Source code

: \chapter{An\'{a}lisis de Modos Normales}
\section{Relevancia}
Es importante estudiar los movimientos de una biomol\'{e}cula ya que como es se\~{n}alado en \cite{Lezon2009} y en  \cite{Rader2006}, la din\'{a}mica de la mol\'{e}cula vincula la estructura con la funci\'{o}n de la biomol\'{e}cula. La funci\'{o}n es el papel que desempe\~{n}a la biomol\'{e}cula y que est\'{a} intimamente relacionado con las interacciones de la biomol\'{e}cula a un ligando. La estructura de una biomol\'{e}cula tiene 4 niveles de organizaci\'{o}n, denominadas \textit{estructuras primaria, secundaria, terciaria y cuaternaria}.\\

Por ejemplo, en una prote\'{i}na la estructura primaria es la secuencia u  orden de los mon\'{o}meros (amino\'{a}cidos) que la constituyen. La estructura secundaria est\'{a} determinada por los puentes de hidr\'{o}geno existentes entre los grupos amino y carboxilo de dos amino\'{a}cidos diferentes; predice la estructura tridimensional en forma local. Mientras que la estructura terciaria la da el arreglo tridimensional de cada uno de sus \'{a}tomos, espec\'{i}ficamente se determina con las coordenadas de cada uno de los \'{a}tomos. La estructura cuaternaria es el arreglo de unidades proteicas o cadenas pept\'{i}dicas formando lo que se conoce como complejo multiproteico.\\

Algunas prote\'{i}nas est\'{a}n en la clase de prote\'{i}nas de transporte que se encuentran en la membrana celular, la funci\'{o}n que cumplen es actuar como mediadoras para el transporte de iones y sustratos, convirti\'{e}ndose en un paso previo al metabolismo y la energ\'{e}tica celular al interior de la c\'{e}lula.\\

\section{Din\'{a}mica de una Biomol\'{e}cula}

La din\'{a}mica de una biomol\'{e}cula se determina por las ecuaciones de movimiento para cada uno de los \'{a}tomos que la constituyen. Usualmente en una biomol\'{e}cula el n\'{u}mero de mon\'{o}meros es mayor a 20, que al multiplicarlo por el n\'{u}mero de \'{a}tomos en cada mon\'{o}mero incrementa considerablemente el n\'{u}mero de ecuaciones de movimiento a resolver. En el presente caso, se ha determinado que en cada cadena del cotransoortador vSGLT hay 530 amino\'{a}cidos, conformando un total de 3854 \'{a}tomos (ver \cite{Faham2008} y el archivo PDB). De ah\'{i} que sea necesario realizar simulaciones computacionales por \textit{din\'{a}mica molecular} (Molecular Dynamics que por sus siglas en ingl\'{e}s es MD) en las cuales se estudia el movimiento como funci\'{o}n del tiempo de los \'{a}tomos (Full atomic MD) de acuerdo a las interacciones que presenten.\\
---
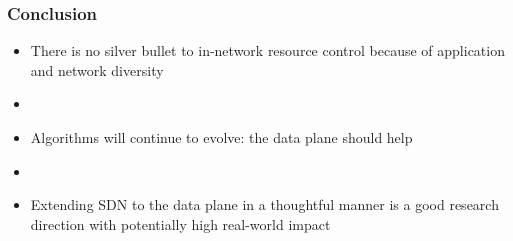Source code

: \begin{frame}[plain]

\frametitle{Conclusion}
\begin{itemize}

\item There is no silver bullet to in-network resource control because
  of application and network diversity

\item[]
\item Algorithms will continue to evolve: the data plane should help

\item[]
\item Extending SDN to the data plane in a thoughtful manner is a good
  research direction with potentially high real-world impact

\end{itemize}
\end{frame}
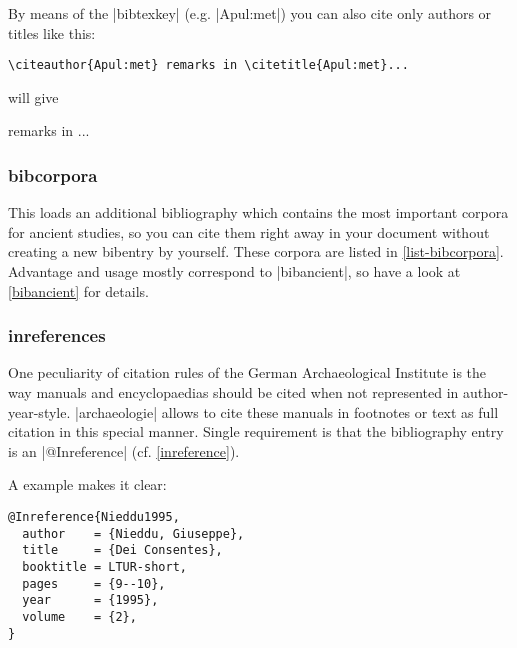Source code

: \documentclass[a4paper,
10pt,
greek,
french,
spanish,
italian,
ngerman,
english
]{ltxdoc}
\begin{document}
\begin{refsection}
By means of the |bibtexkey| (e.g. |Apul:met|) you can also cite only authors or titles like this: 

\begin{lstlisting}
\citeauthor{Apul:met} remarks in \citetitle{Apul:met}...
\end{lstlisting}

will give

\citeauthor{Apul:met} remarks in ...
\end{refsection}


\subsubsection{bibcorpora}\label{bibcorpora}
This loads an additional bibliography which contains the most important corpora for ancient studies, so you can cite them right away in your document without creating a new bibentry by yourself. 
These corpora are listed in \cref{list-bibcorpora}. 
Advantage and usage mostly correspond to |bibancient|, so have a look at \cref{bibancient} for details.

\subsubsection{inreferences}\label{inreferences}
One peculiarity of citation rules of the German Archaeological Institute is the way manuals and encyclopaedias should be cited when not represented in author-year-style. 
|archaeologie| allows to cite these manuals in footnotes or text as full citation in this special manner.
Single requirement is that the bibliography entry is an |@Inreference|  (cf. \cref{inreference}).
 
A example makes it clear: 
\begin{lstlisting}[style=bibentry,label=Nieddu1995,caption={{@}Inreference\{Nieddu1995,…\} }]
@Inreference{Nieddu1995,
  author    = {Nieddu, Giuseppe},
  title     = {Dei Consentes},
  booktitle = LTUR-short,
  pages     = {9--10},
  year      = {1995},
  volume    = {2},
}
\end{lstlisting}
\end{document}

§ WHAT YOU ARE ASKED TO DO: Show the lines of the records that include the string "Apul".

§ RESULT FOR THIS TASK:
By means of the |bibtexkey| (e.g. |Apul:met|) you can also cite only authors or titles like this: 
\citeauthor{Apul:met} remarks in \citetitle{Apul:met}...
\citeauthor{Apul:met} remarks in ...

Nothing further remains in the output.